Saturday, March 9, 2013

Handicapping the Papal Election


On Tuesday, 115 cardinals out of 117 eligible to vote for his successor will meet in the Sistine Chapel conclave to select a successor to Pope Benedict XVI. From among their number, one will be named the 266th pontiff, whom Catholics believe to be the successor of Saint Peter.

One cannot enter the mind of Benedict to determine whether he wanted to be pope. Only the former Cardinal Joseph Ratzinger knows the answer to such speculation. What is known is that he did not refuse his election. Benedict said he wanted to “re-Christianize Europe.”  If anything, his papacy, just shy of eight years, accomplished the opposite, driving people from the pews through mismanagement of sexual and financial scandals, showing more concern for the Church as Institution rather than the Church as People.

For more than a week, cardinals have been sizing each other up to consider whom they view as “papabile,” or “popeable.” Since Benedict and his successor, Pope John Paul II, appointed all of the cardinal electors, it’s likely that the next pope will be from the same theological vein as the man who appointed him. Do not expect any dramatic change on the hot button topics of women or married priests, a welcoming of gay and lesbian lay participation in the Church, more financial transparency (though individual parishes have been exemplary in this regard), birth control, or changes in the Vatican bureaucracy that protects careerist clerics and stifles reform.

One thing about the Vatican, public opinion holds little sway over the Church – its theology, its archaic system of governance, its image. The belief is the Church has weathered many storms over the years and in time, the public will forget about the latest scandals.  Few Church leaders are prosecuted for crimes. With the exception of Ireland, which took the Vatican to task for the way it handled decades of various scandals, most politicians fear speaking against the Church because of what a potential backlash from the Catholic electorate.

However, Catholic parishioners are voting with their feet and their wallets and pocketbooks. They are leaving the Church in droves or cutting off their financial support. The areas where the Church is growing most around the world are also areas where large populations do not have access to higher levels of education. Those nations are the Church’s future, while Europe, the United States and Canada are its past.
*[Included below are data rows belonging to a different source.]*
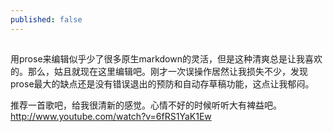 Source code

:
 ```yaml
---
published: false
---
```


## 
用prose来编辑似乎少了很多原生markdown的灵活，但是这种清爽总是让我喜欢的。那么，姑且就现在这里编辑吧。刚才一次误操作居然让我损失不少，发现prose最大的缺点还是没有错误退出的预防和自动存草稿功能，这点让我郁闷。

推荐一首歌吧，给我很清新的感觉。心情不好的时候听听大有裨益吧。
http://www.youtube.com/watch?v=6fRS1YaK1Ew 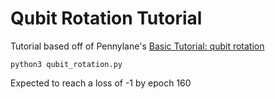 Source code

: # Qubit Rotation Tutorial

Tutorial based off of Pennylane's [Basic Tutorial: qubit rotation](https://pennylane.ai/qml/demos/tutorial_qubit_rotation)

```
python3 qubit_rotation.py
```

Expected to reach a loss of -1 by epoch 160
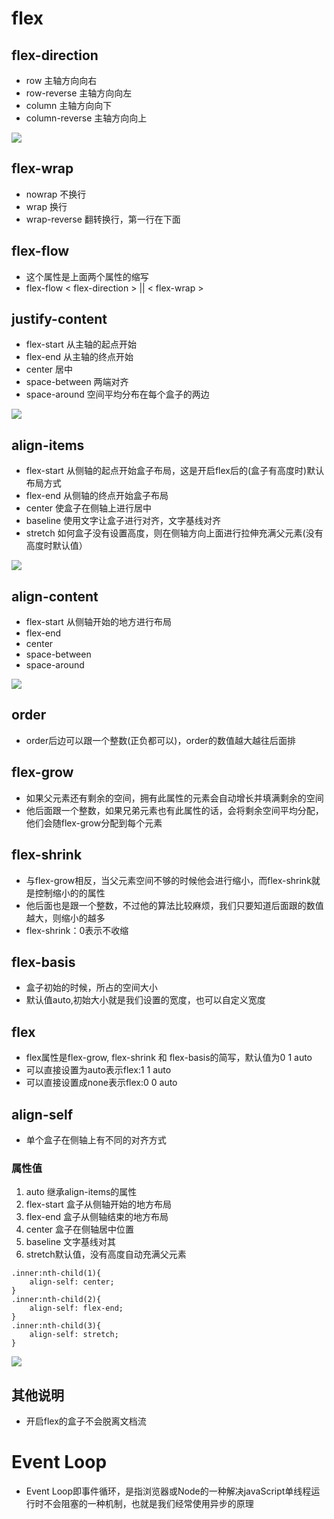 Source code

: # flex

## flex-direction
* row 主轴方向向右
* row-reverse 主轴方向向左
* column 主轴方向向下
* column-reverse 主轴方向向上
<img src="https://img-blog.csdnimg.cn/20200611150640627.png?x-oss-process=image/watermark,type_ZmFuZ3poZW5naGVpdGk,shadow_10,text_aHR0cHM6Ly9ibG9nLmNzZG4ubmV0L3lvdWhlYnVrZTIyNQ==,size_16,color_FFFFFF,t_70">

## flex-wrap
* nowrap 不换行
* wrap 换行
* wrap-reverse 翻转换行，第一行在下面

## flex-flow
* 这个属性是上面两个属性的缩写
* flex-flow < flex-direction > || < flex-wrap >

## justify-content
* flex-start 从主轴的起点开始
* flex-end 从主轴的终点开始
* center 居中
* space-between 两端对齐
* space-around 空间平均分布在每个盒子的两边
<img src="https://img-blog.csdnimg.cn/20200608101711950.png?x-oss-process=image/watermark,type_ZmFuZ3poZW5naGVpdGk,shadow_10,text_aHR0cHM6Ly9ibG9nLmNzZG4ubmV0L3lvdWhlYnVrZTIyNQ==,size_16,color_FFFFFF,t_70">

## align-items
* flex-start 从侧轴的起点开始盒子布局，这是开启flex后的(盒子有高度时)默认布局方式
* flex-end 从侧轴的终点开始盒子布局
* center 使盒子在侧轴上进行居中
* baseline 使用文字让盒子进行对齐，文字基线对齐
* stretch 如何盒子没有设置高度，则在侧轴方向上面进行拉伸充满父元素(没有高度时默认值）
<img src="https://img-blog.csdnimg.cn/20200528222246166.png?x-oss-process=image/watermark,type_ZmFuZ3poZW5naGVpdGk,shadow_10,text_aHR0cHM6Ly9ibG9nLmNzZG4ubmV0L3lvdWhlYnVrZTIyNQ==,size_16,color_FFFFFF,t_70">

## align-content
* flex-start 从侧轴开始的地方进行布局
* flex-end
* center
* space-between
* space-around
<img src="https://img-blog.csdnimg.cn/20200611172049246.png?x-oss-process=image/watermark,type_ZmFuZ3poZW5naGVpdGk,shadow_10,text_aHR0cHM6Ly9ibG9nLmNzZG4ubmV0L3lvdWhlYnVrZTIyNQ==,size_16,color_FFFFFF,t_70">

## order
* order后边可以跟一个整数(正负都可以)，order的数值越大越往后面排

## flex-grow
* 如果父元素还有剩余的空间，拥有此属性的元素会自动增长并填满剩余的空间
* 他后面跟一个整数，如果兄弟元素也有此属性的话，会将剩余空间平均分配，他们会随flex-grow分配到每个元素

## flex-shrink
* 与flex-grow相反，当父元素空间不够的时候他会进行缩小，而flex-shrink就是控制缩小的的属性
* 他后面也是跟一个整数，不过他的算法比较麻烦，我们只要知道后面跟的数值越大，则缩小的越多
* flex-shrink：0表示不收缩

## flex-basis
* 盒子初始的时候，所占的空间大小
* 默认值auto,初始大小就是我们设置的宽度，也可以自定义宽度

## flex
* flex属性是flex-grow, flex-shrink 和 flex-basis的简写，默认值为0 1 auto
* 可以直接设置为auto表示flex:1 1 auto
* 可以直接设置成none表示flex:0 0 auto

## align-self
* 单个盒子在侧轴上有不同的对齐方式
### 属性值
1. auto 继承align-items的属性
2. flex-start 盒子从侧轴开始的地方布局
3. flex-end 盒子从侧轴结束的地方布局
4. center 盒子在侧轴居中位置
5. baseline 文字基线对其
6. stretch默认值，没有高度自动充满父元素

```
.inner:nth-child(1){
	align-self: center;
}
.inner:nth-child(2){
	align-self: flex-end;
}
.inner:nth-child(3){
	align-self: stretch;
}
```
<img src="https://img-blog.csdnimg.cn/20200611185903172.png?x-oss-process=image/watermark,type_ZmFuZ3poZW5naGVpdGk,shadow_10,text_aHR0cHM6Ly9ibG9nLmNzZG4ubmV0L3lvdWhlYnVrZTIyNQ==,size_16,color_FFFFFF,t_70">

## 其他说明
* 开启flex的盒子不会脱离文档流

# Event Loop

* Event Loop即事件循环，是指浏览器或Node的一种解决javaScript单线程运行时不会阻塞的一种机制，也就是我们经常使用异步的原理
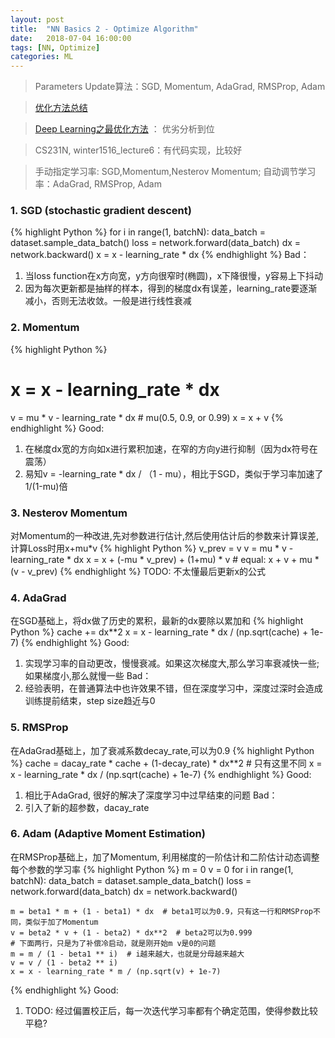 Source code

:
 ```yaml
---
layout: post
title:  "NN Basics 2 - Optimize Algorithm"
date:   2018-07-04 16:00:00
tags: [NN, Optimize]
categories: ML
---
```


> Parameters Update算法：SGD, Momentum, AdaGrad, RMSProp, Adam

> [优化方法总结](https://blog.csdn.net/u014595019/article/details/52989301)

> [Deep Learning之最优化方法](https://blog.csdn.net/BVL10101111/article/details/72614711) ： 优劣分析到位

> CS231N, winter1516_lecture6：有代码实现，比较好

> 手动指定学习率: SGD,Momentum,Nesterov Momentum; 自动调节学习率：AdaGrad, RMSProp, Adam

### 1. SGD (stochastic gradient descent)
{% highlight Python %}
for i in range(1, batchN):
	data_batch  = dataset.sample_data_batch()
	loss = network.forward(data_batch)
	dx = network.backward()
	x  = x - learning_rate * dx
{% endhighlight %}
Bad：
1. 当loss function在x方向宽，y方向很窄时(椭圆)，x下降很慢，y容易上下抖动
2. 因为每次更新都是抽样的样本，得到的梯度dx有误差，learning_rate要逐渐减小，否则无法收敛。一般是进行线性衰减

### 2. Momentum
{% highlight Python %}
# x  = x - learning_rate * dx
v = mu * v - learning_rate * dx  # mu(0.5, 0.9, or 0.99)
x = x + v
{% endhighlight %}
Good:
1. 在梯度dx宽的方向如x进行累积加速，在窄的方向y进行抑制（因为dx符号在震荡）
2. 易知v = -learning_rate * dx / （1 - mu），相比于SGD，类似于学习率加速了1/(1-mu)倍

### 3. Nesterov Momentum
对Momentum的一种改进,先对参数进行估计,然后使用估计后的参数来计算误差,计算Loss时用x+mu*v
{% highlight Python %}
v_prev = v
v = mu * v - learning_rate * dx 
x = x + (-mu * v_prev) + (1+mu) * v # equal: x + v + mu * (v - v_prev) 
{% endhighlight %}
TODO: 不太懂最后更新x的公式

### 4. AdaGrad
在SGD基础上，将dx做了历史的累积，最新的dx要除以累加和
{% highlight Python %}
cache += dx**2
x = x - learning_rate * dx / (np.sqrt(cache) + 1e-7) 
{% endhighlight %}
Good:
1. 实现学习率的自动更改，慢慢衰减。如果这次梯度大,那么学习率衰减快一些;如果梯度小,那么就慢一些
Bad：
1. 经验表明，在普通算法中也许效果不错，但在深度学习中，深度过深时会造成训练提前结束，step size趋近与0

### 5. RMSProp
在AdaGrad基础上，加了衰减系数decay_rate,可以为0.9
{% highlight Python %}
cache = dacay_rate * cache + (1-decay_rate) * dx**2  # 只有这里不同
x = x - learning_rate * dx / (np.sqrt(cache) + 1e-7) 
{% endhighlight %}
Good:
1. 相比于AdaGrad, 很好的解决了深度学习中过早结束的问题 
Bad：
1. 引入了新的超参数，dacay_rate

### 6. Adam (Adaptive Moment Estimation)
在RMSProp基础上，加了Momentum, 利用梯度的一阶估计和二阶估计动态调整每个参数的学习率
{% highlight Python %}
m = 0
v = 0
for i in range(1, batchN):
	data_batch  = dataset.sample_data_batch()
	loss = network.forward(data_batch)
	dx = network.backward()

	m = beta1 * m + (1 - beta1) * dx  # beta1可以为0.9，只有这一行和RMSProp不同，类似于加了Momentum
	v = beta2 * v + (1 - beta2) * dx**2  # beta2可以为0.999
	# 下面两行，只是为了补偿冷启动，就是刚开始m v是0的问题
	m = m / (1 - beta1 ** i)  # i越来越大，也就是分母越来越大
	v = v / (1 - beta2 ** i)
	x = x - learning_rate * m / (np.sqrt(v) + 1e-7) 

{% endhighlight %}
Good:
1. TODO: 经过偏置校正后，每一次迭代学习率都有个确定范围，使得参数比较平稳?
Some on the theological far right are calling for a smaller and purer Church. They may get their wish on the smaller aspect, but if the actions of its highest rankling prelates are any indication, the Church as institution will be far from purer.

Whoever the cardinals choose, the new pope’s background will be scrutinized for any participation, in word and deed or through commission or omission, in any of the scandals that have impacted the Church over the past two decades. He will also face a more skeptical media, more so in Italy than in the United States, where many reporters still remain deferential, if not reverential to Catholic hierarchy. Watch this week’s conclave coverage for examples.

Will it be an American? Doubtful, though New York’s Timothy Dolan and Boston’s Sean O’Malley have been hyped by the media. Will it be a Canadian, like Marc Ouellete, who heads the Vatican Congregation that selects bishops and who has ties to Latin America? Will it be an African like Nigeria’s Francis Arize or Ghana’s Peter Turkson? Some of their political statements, especially on homosexuality, are troubling and will turn off Western Catholics, particularly younger parishioners who have no issue with LGBT rights, including the right to marry. Will it be the Argentine Leonardo Sandri? He combines being an insider and diplomat with being from Latin America, where the Church, while growing, is facing stiff competition from Mormonism and Evangelical sects. Will an Italian, such as Milan’s Angelo Scola, reclaim the chair of Peter? Scola, formerly patriarch of Venice, is not considered a dynamic speaker, and the thought is the cardinals are looking for a showman like John Paul rather than a theologian-professor like Benedict.

There could be a post-election surprise. One of Scola’s predecessors in Venice, Angelo Giuseppe Roncalli, was elected pope in 1958 at age 77.  He was considered to be a caretaker after the 19-year reign of the imperious Pius XII.  Yet, as Pope John XXIII, he changed the direction of the Church through the Second Vatican Council, redefining the role of the Church in the modern world, giving greater voice to the laity, absolving Jews for the death of Jesus, and opening dialogue among various faiths. Serving only 4 1/2 years, the Council’s work continued until Pope Paul VI. John Paul and Benedict, particularly the latter, tried to roll back the work of that Council, euphemistically calling the revisions “reforms.”

We may know who is chosen pope in the coming week, but as more Catholics choose their own direction in their faith journey, whoever succeeds Benedict will have less impact on the lives of 1.2 billion followers. Papal elections still make for good theater and news coverage.

One last thing…thank you to various members of the media who have allowed me to “pontificate” on my own, offering me a forum to discuss my view of Benedict’s decision to abdicate, the process leading to the election of his successor, and the state of the Church today: Mike Moss ofWTOP, the all-news CBS affiliate in Washington, DC; Michelangelo Signorile, ofSirius-XM OutQ; David Badash of The New Civil Rights Movement; and all at the Poughkeepsie Journal, notably Local Editor John Nelson.